California Disability Access Lawsuit Protections For Small Businesses
Existing California law prohibits discrimination on the basis of various personal characteristics, including disability. In addition to establishing standards for making new construction and existing facilities accessible to people with disabilities, the law provides remedies for violations of disability access laws when someone experiences “difficulty, discomfort, or embarrassment” because of the violation. A defendant is liable for actual damages plus minimum statutory damages of up to $4,000 for each violation of the construction-related accessibility standards
SB 269 gives small businesses some protection from the minimum statutory damages by allowing them the opportunity to fix certain types of violations even after they are sued or to preemptively engage an access specialist to inspect their business to identify potential violations. Under the new law, a business that regularly employs 50 or fewer workers that is sued or receives a written notice to fix certain types of violations can avoid the statutory penalties if it corrects the violations within 15 days. The types of violations that are covered by the 15-day “cure” period include violations involving interior and exterior signage, parking space striping, and detectable warning surfaces.

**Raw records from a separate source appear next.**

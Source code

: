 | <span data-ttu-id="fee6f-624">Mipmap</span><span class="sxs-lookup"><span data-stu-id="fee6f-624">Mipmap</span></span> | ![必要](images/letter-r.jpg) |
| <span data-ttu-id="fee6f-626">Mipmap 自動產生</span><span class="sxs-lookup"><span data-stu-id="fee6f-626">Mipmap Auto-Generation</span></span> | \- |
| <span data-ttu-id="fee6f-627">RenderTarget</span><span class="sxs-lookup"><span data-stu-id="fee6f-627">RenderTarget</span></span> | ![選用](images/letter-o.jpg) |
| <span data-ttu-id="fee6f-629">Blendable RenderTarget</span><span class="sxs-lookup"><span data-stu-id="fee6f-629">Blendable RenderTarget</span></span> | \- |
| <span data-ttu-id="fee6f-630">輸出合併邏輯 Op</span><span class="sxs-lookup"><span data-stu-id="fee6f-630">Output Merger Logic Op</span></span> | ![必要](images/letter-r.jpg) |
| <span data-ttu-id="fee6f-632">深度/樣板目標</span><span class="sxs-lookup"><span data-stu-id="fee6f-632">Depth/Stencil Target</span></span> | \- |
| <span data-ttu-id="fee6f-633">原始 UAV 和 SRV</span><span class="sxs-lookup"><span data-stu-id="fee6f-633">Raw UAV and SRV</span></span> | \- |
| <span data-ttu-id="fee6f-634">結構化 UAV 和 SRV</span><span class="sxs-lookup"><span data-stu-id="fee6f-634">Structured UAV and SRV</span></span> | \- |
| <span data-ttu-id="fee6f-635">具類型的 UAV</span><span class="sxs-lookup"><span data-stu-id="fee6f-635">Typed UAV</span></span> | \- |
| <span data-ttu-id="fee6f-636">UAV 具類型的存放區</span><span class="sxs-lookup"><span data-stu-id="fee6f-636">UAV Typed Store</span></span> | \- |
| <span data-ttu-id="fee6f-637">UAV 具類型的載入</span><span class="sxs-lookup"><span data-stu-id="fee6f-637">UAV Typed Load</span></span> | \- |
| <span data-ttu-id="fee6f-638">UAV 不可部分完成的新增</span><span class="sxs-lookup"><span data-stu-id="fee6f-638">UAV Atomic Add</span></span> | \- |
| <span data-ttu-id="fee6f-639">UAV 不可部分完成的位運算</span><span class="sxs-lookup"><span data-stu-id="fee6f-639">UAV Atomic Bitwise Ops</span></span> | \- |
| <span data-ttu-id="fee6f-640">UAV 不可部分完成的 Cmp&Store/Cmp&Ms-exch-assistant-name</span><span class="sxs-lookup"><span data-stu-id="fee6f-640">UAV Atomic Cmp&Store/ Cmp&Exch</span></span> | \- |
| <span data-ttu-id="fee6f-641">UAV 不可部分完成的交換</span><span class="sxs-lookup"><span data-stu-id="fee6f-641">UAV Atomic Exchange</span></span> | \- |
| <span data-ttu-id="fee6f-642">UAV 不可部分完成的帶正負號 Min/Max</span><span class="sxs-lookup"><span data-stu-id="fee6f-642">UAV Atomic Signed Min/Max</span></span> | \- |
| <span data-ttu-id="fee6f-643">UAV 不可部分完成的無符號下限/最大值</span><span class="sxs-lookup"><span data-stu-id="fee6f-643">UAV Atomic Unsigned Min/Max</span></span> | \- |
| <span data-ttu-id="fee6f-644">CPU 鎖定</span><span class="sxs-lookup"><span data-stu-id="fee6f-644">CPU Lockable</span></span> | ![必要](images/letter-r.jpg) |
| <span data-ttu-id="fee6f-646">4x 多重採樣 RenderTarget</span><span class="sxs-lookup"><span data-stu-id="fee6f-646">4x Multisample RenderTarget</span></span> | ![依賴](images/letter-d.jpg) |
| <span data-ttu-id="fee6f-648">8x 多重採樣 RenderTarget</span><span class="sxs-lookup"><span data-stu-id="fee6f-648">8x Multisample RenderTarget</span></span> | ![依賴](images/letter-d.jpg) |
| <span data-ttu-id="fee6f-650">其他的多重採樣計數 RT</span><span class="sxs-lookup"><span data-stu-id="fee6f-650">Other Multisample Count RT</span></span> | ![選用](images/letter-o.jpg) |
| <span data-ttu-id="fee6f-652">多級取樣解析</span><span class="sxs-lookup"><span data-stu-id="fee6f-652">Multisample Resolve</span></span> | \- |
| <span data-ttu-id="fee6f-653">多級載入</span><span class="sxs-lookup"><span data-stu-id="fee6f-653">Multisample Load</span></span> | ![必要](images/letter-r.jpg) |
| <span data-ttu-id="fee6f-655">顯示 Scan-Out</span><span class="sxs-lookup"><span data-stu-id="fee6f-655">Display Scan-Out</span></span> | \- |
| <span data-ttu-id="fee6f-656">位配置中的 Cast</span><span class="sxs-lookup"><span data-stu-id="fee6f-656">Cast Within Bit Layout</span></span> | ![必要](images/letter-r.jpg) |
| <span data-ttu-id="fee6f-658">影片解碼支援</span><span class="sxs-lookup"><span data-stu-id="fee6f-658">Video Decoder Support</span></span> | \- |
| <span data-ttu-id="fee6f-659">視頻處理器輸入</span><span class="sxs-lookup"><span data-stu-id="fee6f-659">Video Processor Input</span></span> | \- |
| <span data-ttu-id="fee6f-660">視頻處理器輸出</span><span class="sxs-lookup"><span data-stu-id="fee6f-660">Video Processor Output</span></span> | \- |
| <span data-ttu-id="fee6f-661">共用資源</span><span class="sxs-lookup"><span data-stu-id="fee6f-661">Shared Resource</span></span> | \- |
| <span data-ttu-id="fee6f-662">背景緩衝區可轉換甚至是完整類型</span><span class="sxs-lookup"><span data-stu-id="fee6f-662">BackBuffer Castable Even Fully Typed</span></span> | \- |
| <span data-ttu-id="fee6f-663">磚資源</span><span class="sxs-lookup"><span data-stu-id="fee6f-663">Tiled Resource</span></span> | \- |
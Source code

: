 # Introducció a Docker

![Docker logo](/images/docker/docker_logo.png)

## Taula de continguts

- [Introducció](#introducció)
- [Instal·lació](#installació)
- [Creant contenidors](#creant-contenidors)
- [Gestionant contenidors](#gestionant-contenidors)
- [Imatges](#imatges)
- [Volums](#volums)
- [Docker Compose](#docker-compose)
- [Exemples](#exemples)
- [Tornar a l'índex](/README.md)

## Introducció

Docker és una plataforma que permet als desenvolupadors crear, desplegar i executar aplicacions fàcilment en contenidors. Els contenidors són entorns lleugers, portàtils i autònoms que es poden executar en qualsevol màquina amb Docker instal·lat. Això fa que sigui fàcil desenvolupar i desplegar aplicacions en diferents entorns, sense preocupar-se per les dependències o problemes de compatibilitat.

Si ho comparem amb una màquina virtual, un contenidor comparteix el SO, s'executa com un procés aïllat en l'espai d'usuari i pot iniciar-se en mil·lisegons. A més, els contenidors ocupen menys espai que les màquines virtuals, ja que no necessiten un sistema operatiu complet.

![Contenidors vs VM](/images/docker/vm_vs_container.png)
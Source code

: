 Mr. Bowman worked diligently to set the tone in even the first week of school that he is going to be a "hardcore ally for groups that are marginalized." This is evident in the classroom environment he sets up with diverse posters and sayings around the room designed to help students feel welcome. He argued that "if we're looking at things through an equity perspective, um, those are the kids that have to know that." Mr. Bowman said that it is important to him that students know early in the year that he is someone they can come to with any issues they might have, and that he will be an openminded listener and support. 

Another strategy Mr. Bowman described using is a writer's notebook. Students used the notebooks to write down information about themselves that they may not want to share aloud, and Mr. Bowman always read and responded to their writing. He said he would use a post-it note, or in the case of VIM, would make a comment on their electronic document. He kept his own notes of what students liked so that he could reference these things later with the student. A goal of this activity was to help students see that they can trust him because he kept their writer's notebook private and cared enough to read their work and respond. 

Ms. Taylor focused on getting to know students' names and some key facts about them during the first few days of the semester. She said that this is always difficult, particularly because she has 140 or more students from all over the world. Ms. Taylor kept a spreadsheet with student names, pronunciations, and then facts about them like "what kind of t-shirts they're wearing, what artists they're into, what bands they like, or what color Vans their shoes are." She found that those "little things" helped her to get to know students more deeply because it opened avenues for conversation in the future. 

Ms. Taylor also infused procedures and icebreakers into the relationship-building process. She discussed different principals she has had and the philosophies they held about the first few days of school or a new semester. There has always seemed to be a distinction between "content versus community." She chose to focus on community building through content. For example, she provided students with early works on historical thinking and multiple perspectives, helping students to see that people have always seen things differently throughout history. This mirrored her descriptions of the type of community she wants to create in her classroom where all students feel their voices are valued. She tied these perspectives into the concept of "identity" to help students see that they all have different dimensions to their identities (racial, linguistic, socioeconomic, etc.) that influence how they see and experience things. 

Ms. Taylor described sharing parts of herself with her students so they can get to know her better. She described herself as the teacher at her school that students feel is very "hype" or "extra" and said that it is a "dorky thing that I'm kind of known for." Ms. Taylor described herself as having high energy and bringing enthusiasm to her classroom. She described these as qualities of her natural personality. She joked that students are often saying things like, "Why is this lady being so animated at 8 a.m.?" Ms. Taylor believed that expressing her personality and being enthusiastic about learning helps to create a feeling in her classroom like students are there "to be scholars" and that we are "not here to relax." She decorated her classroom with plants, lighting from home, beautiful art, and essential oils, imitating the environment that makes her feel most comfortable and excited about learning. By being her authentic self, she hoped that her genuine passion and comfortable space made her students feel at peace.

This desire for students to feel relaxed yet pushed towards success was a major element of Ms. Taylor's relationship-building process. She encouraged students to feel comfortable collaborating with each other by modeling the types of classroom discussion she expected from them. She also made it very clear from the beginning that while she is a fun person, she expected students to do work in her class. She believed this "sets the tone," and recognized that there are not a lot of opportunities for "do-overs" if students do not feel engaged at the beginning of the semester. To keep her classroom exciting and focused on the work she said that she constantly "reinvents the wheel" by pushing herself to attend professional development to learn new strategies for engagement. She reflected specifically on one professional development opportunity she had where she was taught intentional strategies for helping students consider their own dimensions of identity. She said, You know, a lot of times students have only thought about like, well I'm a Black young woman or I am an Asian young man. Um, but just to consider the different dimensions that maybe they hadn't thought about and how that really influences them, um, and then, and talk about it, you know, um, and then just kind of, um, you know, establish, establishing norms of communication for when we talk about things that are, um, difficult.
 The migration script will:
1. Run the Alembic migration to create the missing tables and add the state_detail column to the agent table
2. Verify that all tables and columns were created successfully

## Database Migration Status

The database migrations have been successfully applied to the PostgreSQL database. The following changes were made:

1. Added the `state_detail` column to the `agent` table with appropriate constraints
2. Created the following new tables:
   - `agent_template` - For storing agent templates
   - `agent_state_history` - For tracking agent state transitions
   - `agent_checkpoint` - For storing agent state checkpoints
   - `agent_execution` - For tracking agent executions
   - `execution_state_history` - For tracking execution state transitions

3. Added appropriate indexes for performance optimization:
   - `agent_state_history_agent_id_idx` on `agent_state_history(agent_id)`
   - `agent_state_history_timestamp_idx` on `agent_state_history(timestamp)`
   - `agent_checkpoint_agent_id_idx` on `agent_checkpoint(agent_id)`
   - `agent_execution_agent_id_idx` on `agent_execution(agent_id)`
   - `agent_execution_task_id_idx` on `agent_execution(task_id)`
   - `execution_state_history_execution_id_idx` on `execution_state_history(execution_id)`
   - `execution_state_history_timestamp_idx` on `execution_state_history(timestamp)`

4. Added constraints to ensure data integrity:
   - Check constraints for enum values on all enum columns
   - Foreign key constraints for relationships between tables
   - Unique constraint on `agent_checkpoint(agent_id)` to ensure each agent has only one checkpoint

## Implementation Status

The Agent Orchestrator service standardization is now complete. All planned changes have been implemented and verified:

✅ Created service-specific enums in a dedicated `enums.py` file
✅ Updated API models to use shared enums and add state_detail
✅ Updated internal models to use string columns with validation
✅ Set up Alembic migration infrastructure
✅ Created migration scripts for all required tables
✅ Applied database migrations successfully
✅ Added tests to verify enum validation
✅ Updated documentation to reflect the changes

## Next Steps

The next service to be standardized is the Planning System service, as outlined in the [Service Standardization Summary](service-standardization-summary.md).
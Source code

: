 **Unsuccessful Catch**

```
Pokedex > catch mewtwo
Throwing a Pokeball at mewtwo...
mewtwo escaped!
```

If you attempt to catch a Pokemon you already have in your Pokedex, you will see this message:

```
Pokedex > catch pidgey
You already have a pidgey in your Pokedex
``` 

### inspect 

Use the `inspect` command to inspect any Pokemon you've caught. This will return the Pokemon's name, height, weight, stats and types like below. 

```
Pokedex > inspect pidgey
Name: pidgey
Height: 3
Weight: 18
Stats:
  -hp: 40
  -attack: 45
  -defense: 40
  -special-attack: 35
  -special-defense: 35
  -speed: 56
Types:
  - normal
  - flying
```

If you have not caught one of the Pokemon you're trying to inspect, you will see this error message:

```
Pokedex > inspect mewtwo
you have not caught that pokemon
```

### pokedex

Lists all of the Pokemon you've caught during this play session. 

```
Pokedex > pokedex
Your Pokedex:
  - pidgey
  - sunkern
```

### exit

A small business can also hire a certified access specialist (CASp) to inspect its premises and then have up to 120 days to correct any violations discovered during the inspection. Assuming the inspection predates the filing of a lawsuit or the receipt of a demand letter based on the violations, the small business will not be liable for the statutory damages.
Neither of the new small business exceptions precludes someone from proceeding with a claim for actual damages if the claim can be proven. However, the majority of Americans with Disabilities Act (ADA) access suits faced by California businesses are premised on the presumed statutory minimum damages of $4,000 per violation.
Current law requires California’s Division of the State Architect (DSA) to establish and publicize a program for voluntary certification of people who meet the CASp criteria and annually publish a list of CASps. SB 269 now requires the DSA to publish and update lists of businesses that have filed notices of inspection and businesses that have been inspected by a certified CASp on or after January 1, 2017.
In addition, the new law requires the California Commission on Disability Access (CCDA) to provide a link on its website to the CASp certification program and local public agencies to notify all applicants for development permits of the requirements of the ADA or provide similar materials developed by the CCDA. The new law was signed by Governor Brown on May 10 and is effective immediately.
Compliance with California employment laws requires an awareness of the ever-changing legal landscape. Be sure you keep up with these fast-moving developments.